Nusra Front and its alliances of convenience
Syrian opposition forces are attempting to break a siege of Yarmouk camp in Damascus, imposed by the Islamic State group (IS, formerly known as ISIS).
Armed rebel groups - Jaish al-Islam, Sham al-Islam Brigade and al-Ababil Brigade – have joined arms to stem the IS advance in Syria's largest Palestinian refugee camp that started on Wednesday.
War in the camp
The counteroffensive has been dubbed by the various rebel factions as "victory for the people of the camp".
Fighting has been heaviest in the south of the camp, with battles breaking out between opposition groups, IS, and the Nusra Front.
Meanwhile, the north remains relatively quiet where the Palestinian militia Aknaf Beit al-Maqdis and IS face off.
The intense fighting has worsened conditions in a camp that had already been ravished by the Syrian regime's two-year siege leading to the breakout of diseases such as polio, and mass starvation.
But questions remain about Nusra's role in the IS attack on the camp.
Activists say the al-Qaeda affiliate in Syria allowed IS into Yarmouk. A statement released by the group denied any support for IS, reiterating its "neutrality" in the conflict.
Nusra and IS have fought each other in different parts of Syria.
Analysts say that one consideration for the neutral parties in Yarmouk - such as Nusra and Ahrar al-Sham - is that they are wary about being drawn into the war as it would weaken their defensive lines with the Syrian regime
These fears came true when Beit al-Maqdis sent fighters to engage IS militants, and the regime exploited the situation attacking the Palestinian group from the rear.
Nusra has lost control of parts of Damascus it once controlled, and its presence in the city is limited to Yarmouk. It has been accused of buying time to see who will win the battle in the camp.
Others say the group has returned to allying with rebel groups that share its extremist ideology.
Nusra has a history of forming alliances driven by strategic motives.
It watches intracide battles among the opposition from the sidelines before allying with the winner. This is part of its so-called "battle doctrine".
This happened in al-Qalmoun when Nusra allied with IS against Hizballah, yet fought the group elsewhere in the country.
The situation in Yarmouk supports this idea.
Yet across the country there appears to be a divergence in strategies, policies, and alliances among Nusra militias in the country.
Some have pinpointed two strands within the organisation.
After the Nusra leadership declared their neutrality in the Yarmouk conflict, one former commander in Deir al-Zour announced his opposition.
"If I were in the camp, I would only stay if it was purged of IS," said Abu Maria al-Qahtani.
"I am speaking from what I think of the group religiously. I am not taking sides with Nusra or any other group. I am saying the truth."
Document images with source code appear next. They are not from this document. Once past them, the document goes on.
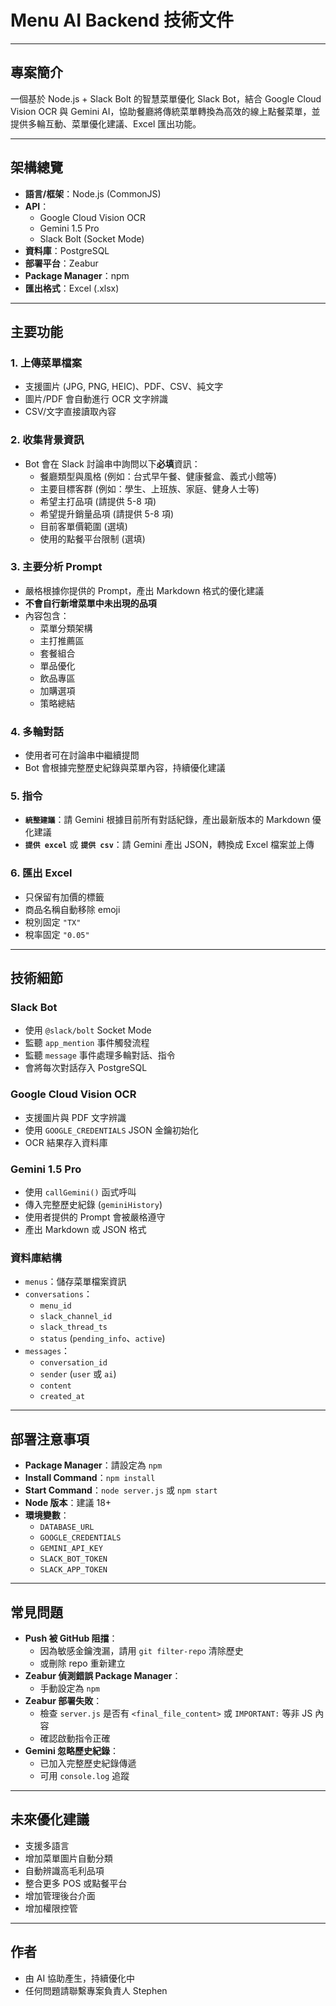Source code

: # Menu AI Backend 技術文件

---

## 專案簡介

一個基於 Node.js + Slack Bolt 的智慧菜單優化 Slack Bot，結合 Google Cloud Vision OCR 與 Gemini AI，協助餐廳將傳統菜單轉換為高效的線上點餐菜單，並提供多輪互動、菜單優化建議、Excel 匯出功能。

---

## 架構總覽

- **語言/框架**：Node.js (CommonJS)
- **API**：
  - Google Cloud Vision OCR
  - Gemini 1.5 Pro
  - Slack Bolt (Socket Mode)
- **資料庫**：PostgreSQL
- **部署平台**：Zeabur
- **Package Manager**：npm
- **匯出格式**：Excel (.xlsx)

---

## 主要功能

### 1. 上傳菜單檔案

- 支援圖片 (JPG, PNG, HEIC)、PDF、CSV、純文字
- 圖片/PDF 會自動進行 OCR 文字辨識
- CSV/文字直接讀取內容

### 2. 收集背景資訊

- Bot 會在 Slack 討論串中詢問以下**必填**資訊：
  - 餐廳類型與風格 (例如：台式早午餐、健康餐盒、義式小館等)
  - 主要目標客群 (例如：學生、上班族、家庭、健身人士等)
  - 希望主打品項 (請提供 5-8 項)
  - 希望提升銷量品項 (請提供 5-8 項)
  - 目前客單價範圍 (選填)
  - 使用的點餐平台限制 (選填)

### 3. 主要分析 Prompt

- 嚴格根據你提供的 Prompt，產出 Markdown 格式的優化建議
- **不會自行新增菜單中未出現的品項**
- 內容包含：
  - 菜單分類架構
  - 主打推薦區
  - 套餐組合
  - 單品優化
  - 飲品專區
  - 加購選項
  - 策略總結

### 4. 多輪對話

- 使用者可在討論串中繼續提問
- Bot 會根據完整歷史紀錄與菜單內容，持續優化建議

### 5. 指令

- **`統整建議`**：請 Gemini 根據目前所有對話紀錄，產出最新版本的 Markdown 優化建議
- **`提供 excel`** 或 **`提供 csv`**：請 Gemini 產出 JSON，轉換成 Excel 檔案並上傳

### 6. 匯出 Excel

- 只保留有加價的標籤
- 商品名稱自動移除 emoji
- 稅別固定 `"TX"`
- 稅率固定 `"0.05"`

---

## 技術細節

### Slack Bot

- 使用 `@slack/bolt` Socket Mode
- 監聽 `app_mention` 事件觸發流程
- 監聽 `message` 事件處理多輪對話、指令
- 會將每次對話存入 PostgreSQL

### Google Cloud Vision OCR

- 支援圖片與 PDF 文字辨識
- 使用 `GOOGLE_CREDENTIALS` JSON 金鑰初始化
- OCR 結果存入資料庫

### Gemini 1.5 Pro

- 使用 `callGemini()` 函式呼叫
- 傳入完整歷史紀錄 (`geminiHistory`)
- 使用者提供的 Prompt 會被嚴格遵守
- 產出 Markdown 或 JSON 格式

### 資料庫結構

- `menus`：儲存菜單檔案資訊
- `conversations`：
  - `menu_id`
  - `slack_channel_id`
  - `slack_thread_ts`
  - `status` (`pending_info`、`active`)
- `messages`：
  - `conversation_id`
  - `sender` (`user` 或 `ai`)
  - `content`
  - `created_at`

---

## 部署注意事項

- **Package Manager**：請設定為 `npm`
- **Install Command**：`npm install`
- **Start Command**：`node server.js` 或 `npm start`
- **Node 版本**：建議 18+
- **環境變數**：
  - `DATABASE_URL`
  - `GOOGLE_CREDENTIALS`
  - `GEMINI_API_KEY`
  - `SLACK_BOT_TOKEN`
  - `SLACK_APP_TOKEN`

---

## 常見問題

- **Push 被 GitHub 阻擋**：
  - 因為敏感金鑰洩漏，請用 `git filter-repo` 清除歷史
  - 或刪除 repo 重新建立
- **Zeabur 偵測錯誤 Package Manager**：
  - 手動設定為 `npm`
- **Zeabur 部署失敗**：
  - 檢查 `server.js` 是否有 `<final_file_content>` 或 `IMPORTANT:` 等非 JS 內容
  - 確認啟動指令正確
- **Gemini 忽略歷史紀錄**：
  - 已加入完整歷史紀錄傳遞
  - 可用 `console.log` 追蹤

---

## 未來優化建議

- 支援多語言
- 增加菜單圖片自動分類
- 自動辨識高毛利品項
- 整合更多 POS 或點餐平台
- 增加管理後台介面
- 增加權限控管

---

## 作者

- 由 AI 協助產生，持續優化中
- 任何問題請聯繫專案負責人 Stephen
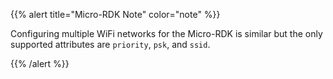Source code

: {{% alert title="Micro-RDK Note" color="note" %}}

Configuring multiple WiFi networks for the Micro-RDK is similar but the only supported attributes are `priority`, `psk`, and `ssid`.

{{% /alert %}}
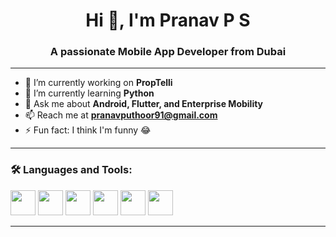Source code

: <h1 align="center">Hi 👋, I'm Pranav P S</h1>
<h3 align="center">A passionate Mobile App Developer from Dubai</h3>

---

- 🔭 I’m currently working on **PropTelli**
- 🌱 I’m currently learning **Python**
- 💬 Ask me about **Android, Flutter, and Enterprise Mobility**
- 📫 Reach me at **pranavputhoor91@gmail.com**
- ⚡ Fun fact: I think I'm funny 😂

---

### 🛠️ Languages and Tools:
<p align="left">
  <img src="https://cdn.jsdelivr.net/gh/devicons/devicon/icons/android/android-original.svg" height="40" />
  <img src="https://cdn.jsdelivr.net/gh/devicons/devicon/icons/flutter/flutter-original.svg" height="40"/>
  <img src="https://cdn.jsdelivr.net/gh/devicons/devicon/icons/firebase/firebase-plain.svg" height="40"/>
  <img src="https://cdn.jsdelivr.net/gh/devicons/devicon/icons/nodejs/nodejs-original.svg" height="40"/>
  <img src="https://cdn.jsdelivr.net/gh/devicons/devicon/icons/mongodb/mongodb-original.svg" height="40"/>
  <img src="https://cdn.jsdelivr.net/gh/devicons/devicon/icons/python/python-original.svg" height="40"/>
</p>

---



<!-- Optional Badges -->
<!-- 
![Profile Views](https://komarev.com/ghpvc/?username=pranavpsj2001&label=Profile%20views&color=0e75b6&style=flat)
-->

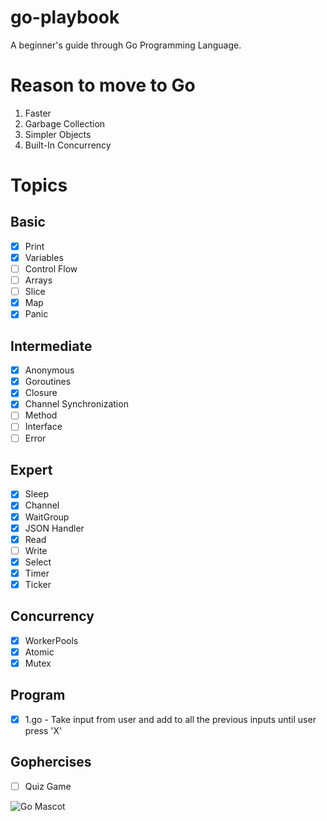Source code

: # go-playbook
A beginner's guide through Go Programming Language.

# Reason to move to Go
1. Faster
2. Garbage Collection
3. Simpler Objects
4. Built-In Concurrency

# Topics 

## Basic
- [x] Print
- [x] Variables
- [ ] Control Flow
- [ ] Arrays
- [ ] Slice
- [x] Map
- [x] Panic

## Intermediate
- [x] Anonymous
- [x] Goroutines
- [x] Closure
- [x] Channel Synchronization
- [ ] Method
- [ ] Interface
- [ ] Error

## Expert
- [x] Sleep
- [x] Channel
- [x] WaitGroup
- [x] JSON Handler
- [x] Read
- [ ] Write
- [x] Select
- [x] Timer
- [x] Ticker

## Concurrency
- [x] WorkerPools
- [x] Atomic
- [x] Mutex

## Program
- [x] 1.go - Take input from user and add to all the previous inputs until user press 'X'

## Gophercises
- [ ] Quiz Game


![Go Mascot](https://images.tutorialedge.net/images/golang.svg)
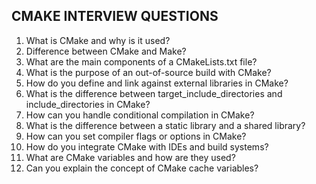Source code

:## CMAKE INTERVIEW QUESTIONS

1. What is CMake and why is it used?
2. Difference between CMake and Make?
3. What are the main components of a CMakeLists.txt file?
4. What is the purpose of an out-of-source build with CMake?
5. How do you define and link against external libraries in CMake?
6. What is the difference between target_include_directories and include_directories in CMake?
7. How can you handle conditional compilation in CMake?
8. What is the difference between a static library and a shared library?
9. How can you set compiler flags or options in CMake?
10. How do you integrate CMake with IDEs and build systems?
11. What are CMake variables and how are they used?
12. Can you explain the concept of CMake cache variables? 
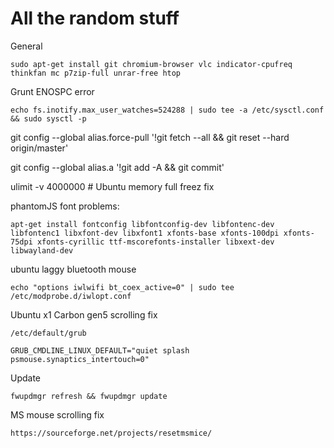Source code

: # All the random stuff
  
General

	sudo apt-get install git chromium-browser vlc indicator-cpufreq thinkfan mc p7zip-full unrar-free htop

Grunt ENOSPC error
	
	echo fs.inotify.max_user_watches=524288 | sudo tee -a /etc/sysctl.conf && sudo sysctl -p



git config --global alias.force-pull '!git fetch --all && git reset --hard origin/master'

git config --global alias.a '!git add -A && git commit'

ulimit -v 4000000 # Ubuntu memory full freez fix


phantomJS font problems:

	apt-get install fontconfig libfontconfig-dev libfontenc-dev libfontenc1 libxfont-dev libxfont1 xfonts-base xfonts-100dpi xfonts-75dpi xfonts-cyrillic ttf-mscorefonts-installer libxext-dev libwayland-dev


ubuntu laggy bluetooth mouse
	
	echo "options iwlwifi bt_coex_active=0" | sudo tee /etc/modprobe.d/iwlopt.conf


Ubuntu x1 Carbon gen5 scrolling fix

	/etc/default/grub
	
	GRUB_CMDLINE_LINUX_DEFAULT="quiet splash psmouse.synaptics_intertouch=0"


Update

	fwupdmgr refresh && fwupdmgr update
	
MS mouse scrolling fix

	https://sourceforge.net/projects/resetmsmice/
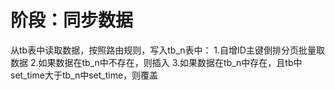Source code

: 阶段：同步数据
====
从tb表中读取数据，按照路由规则，写入tb_n表中：
1.自增ID主键倒排分页批量取数据
2.如果数据在tb_n中不存在，则插入
3.如果数据在tb_n中存在，且tb中set_time大于tb_n中set_time，则覆盖
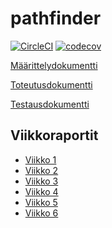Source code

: # pathfinder

[![CircleCI](https://circleci.com/gh/FINDarkside/pathfinder.svg?style=svg)](https://circleci.com/gh/FINDarkside/pathfinder)
[![codecov](https://codecov.io/gh/FINDarkside/pathfinder/branch/master/graph/badge.svg)](https://codecov.io/gh/FINDarkside/pathfinder)

[Määrittelydokumentti](/dokumentaatio/määrittelydokumentti.md)

[Toteutusdokumentti](/dokumentaatio/Toteutusdokumentti.md)

[Testausdokumentti](/dokumentaatio/Testausdokumentti.md)

## Viikkoraportit

* [Viikko 1](/dokumentaatio/Viikkoraportti1.md)
* [Viikko 2](/dokumentaatio/Viikkoraportti2.md)
* [Viikko 3](/dokumentaatio/Viikkoraportti3.md)
* [Viikko 4](/dokumentaatio/Viikkoraportti4.md)
* [Viikko 5](/dokumentaatio/Viikkoraportti5.md)
* [Viikko 6](/dokumentaatio/Viikkoraportti6.md)
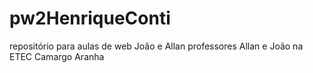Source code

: # pw2HenriqueConti
repositório para aulas de web João e Allan
professores Allan e João na ETEC Camargo Aranha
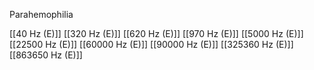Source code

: Parahemophilia

[[40 Hz (E)]]
[[320 Hz (E)]]
[[620 Hz (E)]]
[[970 Hz (E)]]
[[5000 Hz (E)]]
[[22500 Hz (E)]]
[[60000 Hz (E)]]
[[90000 Hz (E)]]
[[325360 Hz (E)]]
[[863650 Hz (E)]]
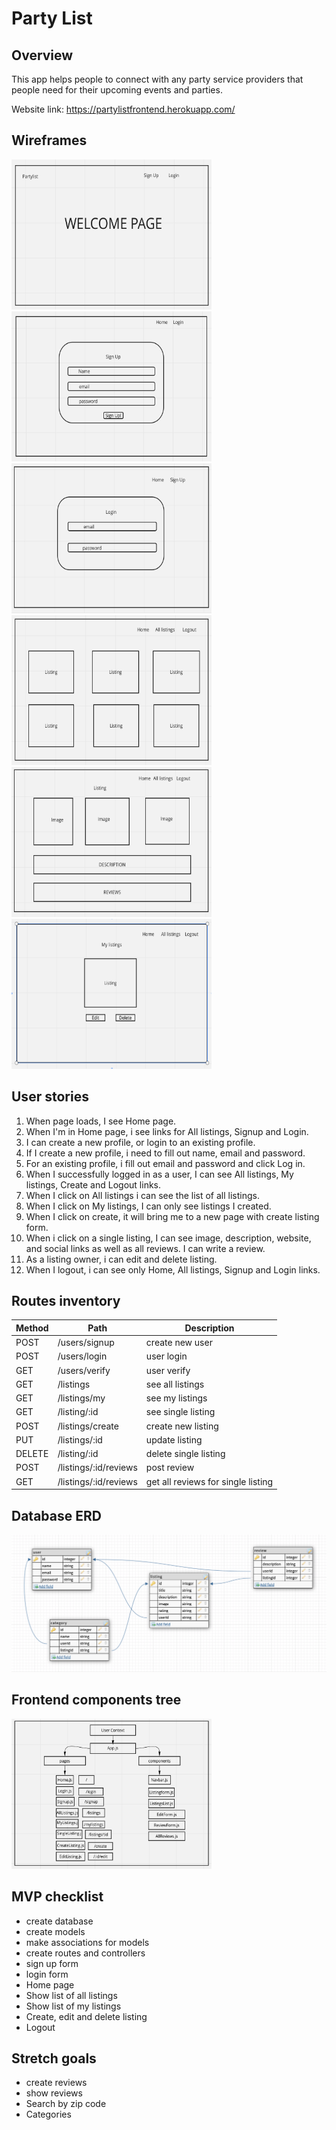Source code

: # Party List

## Overview
This app helps people to connect with any party service providers that people need for their upcoming events and parties. 

Website link: https://partylistfrontend.herokuapp.com/

## Wireframes

<img src=./assets/welcomepage.png  width="320" height="240">
<img src=./assets/signup.png  width="320" height="240">
<img src=./assets/login.png  width="320" height="240">
<img src=./assets/alllistings.png  width="320" height="240">
<img src=./assets/singlelisting.png  width="320" height="240">
<img src=./assets/editdelete.png  width="320" height="240">

## User stories

1. When page loads, I see Home page.
2. When I'm in Home page, i see links for All listings, Signup and Login.
3. I can create a new profile, or login to an existing profile.
4. If I create a new profile, i need to fill out name, email and password.
5. For an existing profile, i fill out email and password and click Log in.
6. When I successfully logged in as a user, I can see All listings, My listings, Create and Logout links.
7. When I click on All listings i can see the list of all listings.
8. When I click on My listings, I can only see listings I created.
8. When I click on create, it will bring me to a new page with create listing form.
9. When i click on a single listing, I can see image, description, website, and social links as well as all reviews. I can write a review.
10. As a listing owner, i can edit and delete listing.
11. When I logout, i can see only Home, All listings, Signup and Login links.

## Routes inventory

|Method|Path|Description|
|---|---|---|
|POST|/users/signup|create new user|
|POST|/users/login|user login|
|GET|/users/verify|user verify|
|GET|/listings|see all listings|
|GET|/listings/my|see my listings|
|GET|/listing/:id|see single listing|
|POST|/listings/create|create new listing|
|PUT|/listings/:id|update listing|
|DELETE|/listing/:id|delete single listing|
|POST|/listings/:id/reviews|post review|
|GET|/listings/:id/reviews|get all reviews for single listing|

## Database ERD

![erb](assets/erb.png)

## Frontend components tree

<img src=./assets/tree.png  width="320" height="240">

## MVP checklist

* create database
* create models
* make associations for models
* create routes and controllers
* sign up form
* login form
* Home page 
* Show list of all listings
* Show list of my listings
* Create, edit and delete listing
* Logout

## Stretch goals

* create reviews
* show reviews
* Search by zip code
* Categories
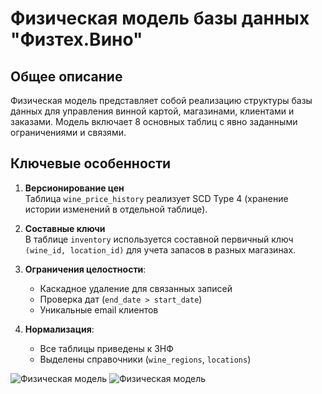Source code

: # Физическая модель базы данных "Физтех.Вино"

## Общее описание
Физическая модель представляет собой реализацию структуры базы данных для управления винной картой, магазинами, клиентами и заказами. Модель включает 8 основных таблиц с явно заданными ограничениями и связями.

## Ключевые особенности
1. **Версионирование цен**  
   Таблица `wine_price_history` реализует SCD Type 4 (хранение истории изменений в отдельной таблице).

2. **Составные ключи**  
   В таблице `inventory` используется составной первичный ключ `(wine_id, location_id)` для учета запасов в разных магазинах.

3. **Ограничения целостности**:
   - Каскадное удаление для связанных записей
   - Проверка дат (`end_date > start_date`)
   - Уникальные email клиентов

4. **Нормализация**:
   - Все таблицы приведены к 3НФ
   - Выделены справочники (`wine_regions`, `locations`)

![Физическая модель](docs/physical_model/physical_model_1.png)
![Физическая модель](docs/physical_model/physical_model_2.png)
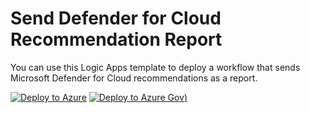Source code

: # Send Defender for Cloud Recommendation Report
You can use this Logic Apps template to deploy a workflow that sends Microsoft Defender for Cloud recommendations as a report.

[![Deploy to Azure](https://aka.ms/deploytoazurebutton)](https://portal.azure.com/#create/Microsoft.Template/uri/https%3A%2F%2Fraw.githubusercontent.com%2Fkatsato-ms%2FMicrosoft%2Fmain%2FLogic%2520Apps%2FSend-DefenderforCloudRecommendationReport%2Fazuredeploy.json)
[![Deploy to Azure Gov](https://aka.ms/deploytoazuregovbutton))](https://portal.azure.us/#create/Microsoft.Template/uri/https%3A%2F%2Fraw.githubusercontent.com%2Fkatsato-ms%2FMicrosoft%2Fmain%2FLogic%2520Apps%2FSend-DefenderforCloudRecommendationReport%2Fazuredeploy.json)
Later comments suggest that Qahtani was calling on Nusra to take on IS nationwide.
His experiences in Deir al-Zour might have shaped his opinions of IS and the Nusra leadership.
When IS appeared to be on the brink of wresting Syria's eastern city of Raqqa from Nusra's control, calls for reinforcements were ignored by the group's leadership.
But the Nusra commander also said there was an element of double standards from militants in the camp who have criticised Nusra's alleged role in giving IS free passage into Yarmouk.
He said that the al-Qaeda affiliate had been engaged in a conflict with Yarmouk Martyrs Brigade, who has pledged allegiance to IS. Some rebel groups, critical of Nusra's suspected alliance with IS in Yarmouk, supported the brigade in the battle.
What can be clearly said is that Nusra's strategy seems to change with each battle.
Their leadership appear to be driven by forming alliances with other rebel groups when it suits them and dropping them when it is convenient.
This is probably why there are so few rebel groups left in Syria that trust al-Nusra.
This article is an edited translation from our Arabic edition.